**Work item:** Leaving out the images, please output every entry exactly as it appears.

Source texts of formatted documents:
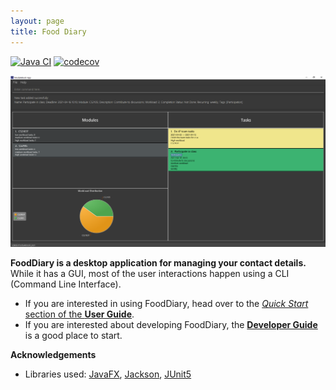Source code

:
 ```yaml
---
layout: page
title: Food Diary
---
```


[![Java CI](https://github.com/AY2021S2-CS2103-T14-2/tp/actions/workflows/gradle.yml/badge.svg)](https://github.com/AY2021S2-CS2103-T14-2/tp/actions/workflows/gradle.yml)
[![codecov](https://codecov.io/gh/AY2021S2-CS2103-T14-2/tp/branch/master/graph/badge.svg)](https://codecov.io/gh/AY2021S2-CS2103-T14-2/tp)

![Ui](images/Ui.png)

**FoodDiary is a desktop application for managing your contact details.** While it has a GUI, most of the user interactions happen using a CLI (Command Line Interface).

* If you are interested in using FoodDiary, head over to the [_Quick Start_ section of the **User Guide**](UserGuide.html#quick-start).
* If you are interested about developing FoodDiary, the [**Developer Guide**](DeveloperGuide.html) is a good place to start.


**Acknowledgements**

* Libraries used: [JavaFX](https://openjfx.io/), [Jackson](https://github.com/FasterXML/jackson), [JUnit5](https://github.com/junit-team/junit5)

**Final answer:**
Source code

:
 ```yaml
---
layout: page
title: Food Diary
---
```


[![Java CI](https://github.com/AY2021S2-CS2103-T14-2/tp/actions/workflows/gradle.yml/badge.svg)](https://github.com/AY2021S2-CS2103-T14-2/tp/actions/workflows/gradle.yml)
[![codecov](https://codecov.io/gh/AY2021S2-CS2103-T14-2/tp/branch/master/graph/badge.svg)](https://codecov.io/gh/AY2021S2-CS2103-T14-2/tp)

![Ui](images/Ui.png)

**FoodDiary is a desktop application for managing your contact details.** While it has a GUI, most of the user interactions happen using a CLI (Command Line Interface).

* If you are interested in using FoodDiary, head over to the [_Quick Start_ section of the **User Guide**](UserGuide.html#quick-start).
* If you are interested about developing FoodDiary, the [**Developer Guide**](DeveloperGuide.html) is a good place to start.


**Acknowledgements**

* Libraries used: [JavaFX](https://openjfx.io/), [Jackson](https://github.com/FasterXML/jackson), [JUnit5](https://github.com/junit-team/junit5)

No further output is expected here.